Borbottii, critiche e contestazioni
Se per Bersani il piano del governo "male non fa", a parte la frase razzista di Berlusconi sugli immigrati che - ha borbottato il segretario del PD - "ci mette fuori da qualsiasi contesto moderno", nettamente più critici sono i giudizi di altre persone che nella lotta alla mafia sono direttamente impegnate o lo sono state in passato: "Non vorrei che sia uno specchietto per le allodole", ha dichiarato Luigi Ciotti, fondatore delle associazioni Libera e Abele a proposito del piano antimafia del governo. "L'abbiamo sempre chiesta" ha aggiunto a proposito dell'Agenzia per i beni confiscati ai mafiosi, ma non vorremmo che diventi "un'agenzia immobiliare per vendere i beni confiscati". Un sospetto più che giustificato, visto che mentre con una mano il governo offre l'Agenzia con l'altra fa passare un emendamento alla Finanziaria che permette la messa all'asta dei beni confiscati in alternativa alla destinazione a scopi sociali.

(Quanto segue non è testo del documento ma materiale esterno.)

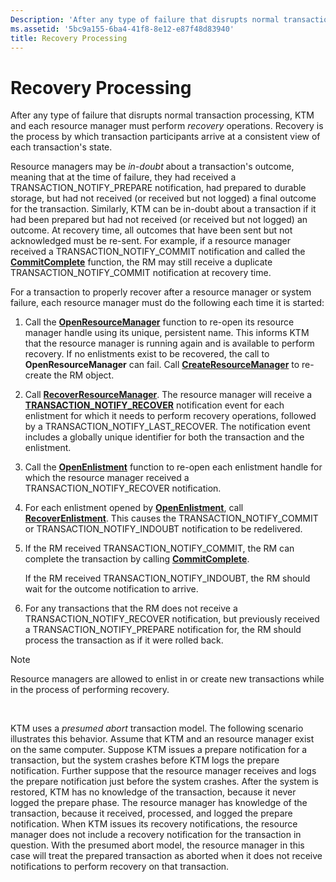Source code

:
```yaml
---
Description: 'After any type of failure that disrupts normal transaction processing, KTM and each resource manager must perform recovery operations. Recovery is the process by which transaction participants arrive at a consistent view of each transaction's state.'
ms.assetid: '5bc9a155-6ba4-41f8-8e12-e87f48d83940'
title: Recovery Processing
---
```


# Recovery Processing

After any type of failure that disrupts normal transaction processing, KTM and each resource manager must perform *recovery* operations. Recovery is the process by which transaction participants arrive at a consistent view of each transaction's state.

Resource managers may be *in-doubt* about a transaction's outcome, meaning that at the time of failure, they had received a TRANSACTION\_NOTIFY\_PREPARE notification, had prepared to durable storage, but had not received (or received but not logged) a final outcome for the transaction. Similarly, KTM can be in-doubt about a transaction if it had been prepared but had not received (or received but not logged) an outcome. At recovery time, all outcomes that have been sent but not acknowledged must be re-sent. For example, if a resource manager received a TRANSACTION\_NOTIFY\_COMMIT notification and called the [**CommitComplete**](commitcomplete.md) function, the RM may still receive a duplicate TRANSACTION\_NOTIFY\_COMMIT notification at recovery time.

For a transaction to properly recover after a resource manager or system failure, each resource manager must do the following each time it is started:

1.  Call the [**OpenResourceManager**](openresourcemanager.md) function to re-open its resource manager handle using its unique, persistent name. This informs KTM that the resource manager is running again and is available to perform recovery. If no enlistments exist to be recovered, the call to **OpenResourceManager** can fail. Call [**CreateResourceManager**](createresourcemanager.md) to re-create the RM object.
2.  Call [**RecoverResourceManager**](recoverresourcemanager.md). The resource manager will receive a [**TRANSACTION\_NOTIFY\_RECOVER**](notification-mask.md) notification event for each enlistment for which it needs to perform recovery operations, followed by a TRANSACTION\_NOTIFY\_LAST\_RECOVER. The notification event includes a globally unique identifier for both the transaction and the enlistment.
3.  Call the [**OpenEnlistment**](openenlistment.md) function to re-open each enlistment handle for which the resource manager received a TRANSACTION\_NOTIFY\_RECOVER notification.
4.  For each enlistment opened by [**OpenEnlistment**](openenlistment.md), call [**RecoverEnlistment**](recoverenlistment.md). This causes the TRANSACTION\_NOTIFY\_COMMIT or TRANSACTION\_NOTIFY\_INDOUBT notification to be redelivered.
5.  If the RM received TRANSACTION\_NOTIFY\_COMMIT, the RM can complete the transaction by calling [**CommitComplete**](commitcomplete.md).

    If the RM received TRANSACTION\_NOTIFY\_INDOUBT, the RM should wait for the outcome notification to arrive.

6.  For any transactions that the RM does not receive a TRANSACTION\_NOTIFY\_RECOVER notification, but previously received a TRANSACTION\_NOTIFY\_PREPARE notification for, the RM should process the transaction as if it were rolled back.

> [!Note]
>
> Resource managers are allowed to enlist in or create new transactions while in the process of performing recovery.

 

KTM uses a *presumed abort* transaction model. The following scenario illustrates this behavior. Assume that KTM and an resource manager exist on the same computer. Suppose KTM issues a prepare notification for a transaction, but the system crashes before KTM logs the prepare notification. Further suppose that the resource manager receives and logs the prepare notification just before the system crashes. After the system is restored, KTM has no knowledge of the transaction, because it never logged the prepare phase. The resource manager has knowledge of the transaction, because it received, processed, and logged the prepare notification. When KTM issues its recovery notifications, the resource manager does not include a recovery notification for the transaction in question. With the presumed abort model, the resource manager in this case will treat the prepared transaction as aborted when it does not receive notifications to perform recovery on that transaction.

 

 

"Il governo utilizza le mafie e l'immigrazione per spot a buon mercato", ha ironizzato l'ex magistrato Luigi De Magistris, già titolare dell'inchiesta per corruzione "Why not". "Mentre il mondo giudiziario è in rivolta per il piano distruttivo che l'esecutivo sta portando avanti come un caterpillar a danno della Giustizia, ecco che oggi va in scena il teatrino del Cdm in Calabria".
Un teatrino che però non ha incantato le centinaia di manifestanti che hanno contestato Berlusconi e i suoi gerarchi davanti alla prefettura, sede del vertice di governo. Tra di essi, armati di striscioni, cartelli e bandiere, molti operai del porto di Gioia Tauro, dove sono a rischio migliaia di posti di lavoro, lavoratori Lsu, precari della scuola, rappresentanti della rete No ponte, della rete del Popolo viola e tanti altri. E si sono fatti sentire nonostante fossero tenuti ben a distanza dalla polizia e confinati davanti all'ingresso posteriore. Invece all'ingresso principale era stato ammesso il solito pullman di berlusconiani in viaggio premio per il rituale bagno di folla e foto d'ordinanza col neoduce.